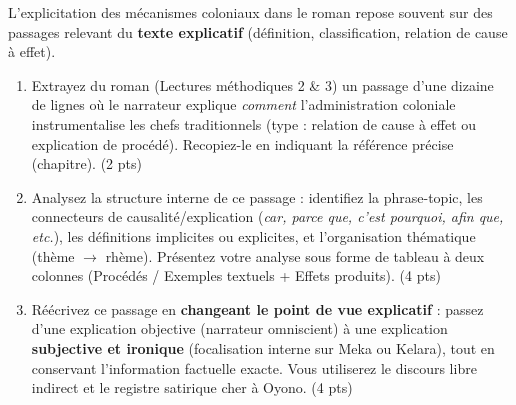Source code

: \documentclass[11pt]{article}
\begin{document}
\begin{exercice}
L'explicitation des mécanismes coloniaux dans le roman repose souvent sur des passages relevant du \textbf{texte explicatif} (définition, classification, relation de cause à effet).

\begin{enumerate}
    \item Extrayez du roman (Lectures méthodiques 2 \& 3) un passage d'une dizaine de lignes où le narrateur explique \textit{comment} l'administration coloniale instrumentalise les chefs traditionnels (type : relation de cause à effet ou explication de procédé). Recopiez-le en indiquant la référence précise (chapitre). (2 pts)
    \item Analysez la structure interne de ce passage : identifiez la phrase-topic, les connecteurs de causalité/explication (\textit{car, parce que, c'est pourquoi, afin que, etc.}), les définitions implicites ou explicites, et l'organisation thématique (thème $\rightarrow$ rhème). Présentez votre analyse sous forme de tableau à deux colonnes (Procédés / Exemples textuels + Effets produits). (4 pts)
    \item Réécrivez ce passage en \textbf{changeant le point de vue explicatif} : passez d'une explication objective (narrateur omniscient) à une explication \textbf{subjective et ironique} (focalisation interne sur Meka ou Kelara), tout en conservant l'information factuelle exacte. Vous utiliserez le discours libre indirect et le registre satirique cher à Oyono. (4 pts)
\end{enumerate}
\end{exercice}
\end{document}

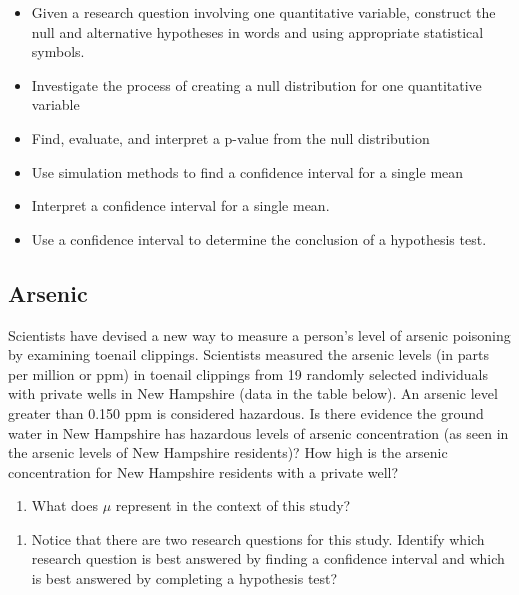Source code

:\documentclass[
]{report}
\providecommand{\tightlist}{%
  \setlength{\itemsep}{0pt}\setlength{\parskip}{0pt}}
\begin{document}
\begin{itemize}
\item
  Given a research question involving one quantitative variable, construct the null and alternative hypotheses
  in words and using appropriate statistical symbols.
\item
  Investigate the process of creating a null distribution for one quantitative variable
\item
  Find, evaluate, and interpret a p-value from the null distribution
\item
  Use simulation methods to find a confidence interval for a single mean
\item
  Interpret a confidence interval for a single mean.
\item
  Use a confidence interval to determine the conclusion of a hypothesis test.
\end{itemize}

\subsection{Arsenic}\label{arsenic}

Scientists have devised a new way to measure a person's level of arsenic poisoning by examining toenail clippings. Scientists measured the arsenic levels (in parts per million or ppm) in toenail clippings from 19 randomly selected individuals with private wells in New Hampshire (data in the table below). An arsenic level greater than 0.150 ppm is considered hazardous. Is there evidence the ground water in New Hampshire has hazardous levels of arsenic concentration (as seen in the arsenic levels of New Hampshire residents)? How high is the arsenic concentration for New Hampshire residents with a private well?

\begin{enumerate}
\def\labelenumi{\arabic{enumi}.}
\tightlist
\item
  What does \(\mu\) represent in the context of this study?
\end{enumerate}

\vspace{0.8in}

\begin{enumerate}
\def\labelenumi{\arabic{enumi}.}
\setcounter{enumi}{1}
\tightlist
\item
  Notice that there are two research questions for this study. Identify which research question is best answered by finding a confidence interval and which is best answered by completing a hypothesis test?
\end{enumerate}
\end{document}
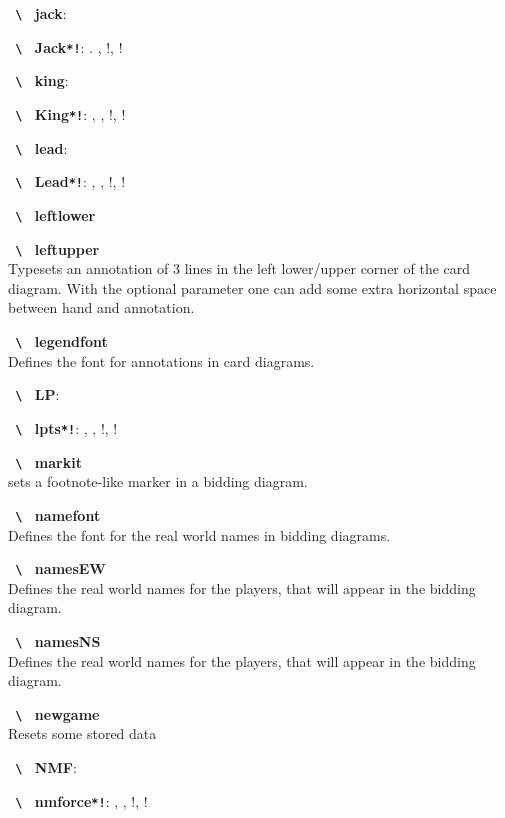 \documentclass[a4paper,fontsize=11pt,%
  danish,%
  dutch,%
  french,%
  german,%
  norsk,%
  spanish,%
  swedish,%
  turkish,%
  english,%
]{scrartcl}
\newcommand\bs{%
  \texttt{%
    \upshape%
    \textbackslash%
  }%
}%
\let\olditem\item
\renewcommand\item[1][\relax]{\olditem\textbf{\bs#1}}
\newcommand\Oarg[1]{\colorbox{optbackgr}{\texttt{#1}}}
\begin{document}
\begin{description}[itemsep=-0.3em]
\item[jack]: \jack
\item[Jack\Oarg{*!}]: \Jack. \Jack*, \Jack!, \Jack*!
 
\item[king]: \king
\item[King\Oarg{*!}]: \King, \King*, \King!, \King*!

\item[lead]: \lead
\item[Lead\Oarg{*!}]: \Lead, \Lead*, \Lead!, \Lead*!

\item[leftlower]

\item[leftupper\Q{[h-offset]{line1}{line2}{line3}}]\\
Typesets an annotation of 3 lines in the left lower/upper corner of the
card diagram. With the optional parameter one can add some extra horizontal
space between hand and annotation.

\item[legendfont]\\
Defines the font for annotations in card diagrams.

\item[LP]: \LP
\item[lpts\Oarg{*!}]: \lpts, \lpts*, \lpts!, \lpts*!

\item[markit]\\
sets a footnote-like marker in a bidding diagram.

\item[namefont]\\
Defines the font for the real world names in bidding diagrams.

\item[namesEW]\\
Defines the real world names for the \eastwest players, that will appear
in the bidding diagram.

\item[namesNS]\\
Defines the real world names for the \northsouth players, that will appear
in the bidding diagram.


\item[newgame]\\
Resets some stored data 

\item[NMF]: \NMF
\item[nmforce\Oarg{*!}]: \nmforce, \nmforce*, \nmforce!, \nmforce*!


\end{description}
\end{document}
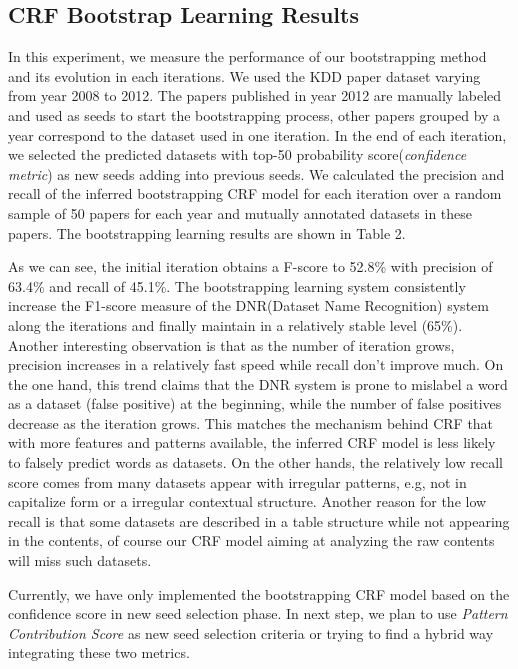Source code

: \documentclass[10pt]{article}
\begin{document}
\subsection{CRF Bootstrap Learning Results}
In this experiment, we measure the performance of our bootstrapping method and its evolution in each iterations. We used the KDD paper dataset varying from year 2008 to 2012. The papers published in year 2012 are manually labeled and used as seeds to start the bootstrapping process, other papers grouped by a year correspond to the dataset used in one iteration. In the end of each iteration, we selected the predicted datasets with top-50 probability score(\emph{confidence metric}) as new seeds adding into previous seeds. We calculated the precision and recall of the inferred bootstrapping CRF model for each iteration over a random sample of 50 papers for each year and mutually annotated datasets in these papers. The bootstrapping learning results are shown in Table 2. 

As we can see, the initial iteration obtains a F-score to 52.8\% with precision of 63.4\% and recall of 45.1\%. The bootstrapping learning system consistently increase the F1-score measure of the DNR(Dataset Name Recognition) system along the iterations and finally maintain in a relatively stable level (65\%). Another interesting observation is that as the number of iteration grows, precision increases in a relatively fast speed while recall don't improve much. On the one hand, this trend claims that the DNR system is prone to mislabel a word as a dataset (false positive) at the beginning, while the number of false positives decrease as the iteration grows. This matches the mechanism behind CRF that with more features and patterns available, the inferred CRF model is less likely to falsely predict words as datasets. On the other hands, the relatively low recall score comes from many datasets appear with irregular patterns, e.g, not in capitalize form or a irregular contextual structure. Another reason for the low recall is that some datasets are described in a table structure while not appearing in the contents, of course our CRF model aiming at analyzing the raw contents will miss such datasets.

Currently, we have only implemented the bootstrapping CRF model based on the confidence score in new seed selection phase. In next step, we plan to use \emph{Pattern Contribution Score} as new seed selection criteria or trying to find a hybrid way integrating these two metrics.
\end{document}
· · · · · · ·
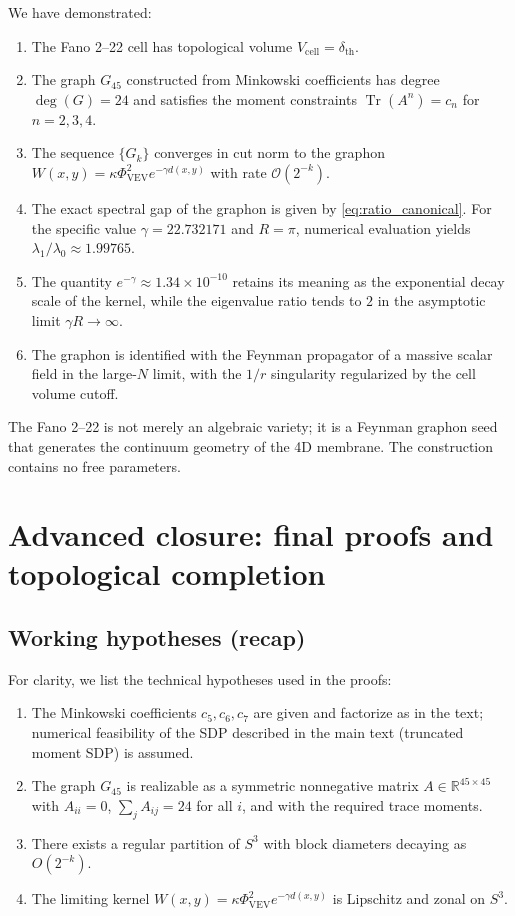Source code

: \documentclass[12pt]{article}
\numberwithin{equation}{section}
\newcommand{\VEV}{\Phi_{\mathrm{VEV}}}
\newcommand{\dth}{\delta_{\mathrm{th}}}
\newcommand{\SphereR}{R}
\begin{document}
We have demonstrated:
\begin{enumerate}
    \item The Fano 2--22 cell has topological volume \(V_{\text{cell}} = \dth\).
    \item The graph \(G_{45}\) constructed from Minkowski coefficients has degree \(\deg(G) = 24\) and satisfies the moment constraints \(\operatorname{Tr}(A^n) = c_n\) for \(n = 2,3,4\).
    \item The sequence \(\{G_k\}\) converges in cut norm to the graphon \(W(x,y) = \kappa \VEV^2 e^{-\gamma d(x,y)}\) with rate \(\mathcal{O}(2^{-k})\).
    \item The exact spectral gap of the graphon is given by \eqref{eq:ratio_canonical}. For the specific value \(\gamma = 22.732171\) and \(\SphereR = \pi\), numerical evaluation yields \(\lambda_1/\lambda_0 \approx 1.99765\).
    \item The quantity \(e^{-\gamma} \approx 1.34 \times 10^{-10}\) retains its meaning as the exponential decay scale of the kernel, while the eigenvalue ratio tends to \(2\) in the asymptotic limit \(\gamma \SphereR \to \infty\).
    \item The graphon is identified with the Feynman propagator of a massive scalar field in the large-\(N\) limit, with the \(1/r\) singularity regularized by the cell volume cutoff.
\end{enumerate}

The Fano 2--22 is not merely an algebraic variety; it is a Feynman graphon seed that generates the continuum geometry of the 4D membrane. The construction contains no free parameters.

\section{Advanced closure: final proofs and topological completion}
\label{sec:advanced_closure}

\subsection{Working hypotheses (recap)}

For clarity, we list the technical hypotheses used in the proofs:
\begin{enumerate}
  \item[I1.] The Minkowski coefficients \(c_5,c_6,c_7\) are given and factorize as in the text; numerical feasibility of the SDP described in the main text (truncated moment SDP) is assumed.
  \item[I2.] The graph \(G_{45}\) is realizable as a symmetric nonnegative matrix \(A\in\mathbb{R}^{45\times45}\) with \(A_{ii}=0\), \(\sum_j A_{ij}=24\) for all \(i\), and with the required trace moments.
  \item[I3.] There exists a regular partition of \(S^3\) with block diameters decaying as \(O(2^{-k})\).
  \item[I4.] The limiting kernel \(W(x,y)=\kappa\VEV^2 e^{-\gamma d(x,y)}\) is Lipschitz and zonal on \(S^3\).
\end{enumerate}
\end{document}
· · · · · · ·
▶ _Exercise brief_:
Show the lines of the records above that mention "hypotheses".

▶ _The answer_:
  Given a research question involving one quantitative variable, construct the null and alternative hypotheses
\subsection{Working hypotheses (recap)}
For clarity, we list the technical hypotheses used in the proofs:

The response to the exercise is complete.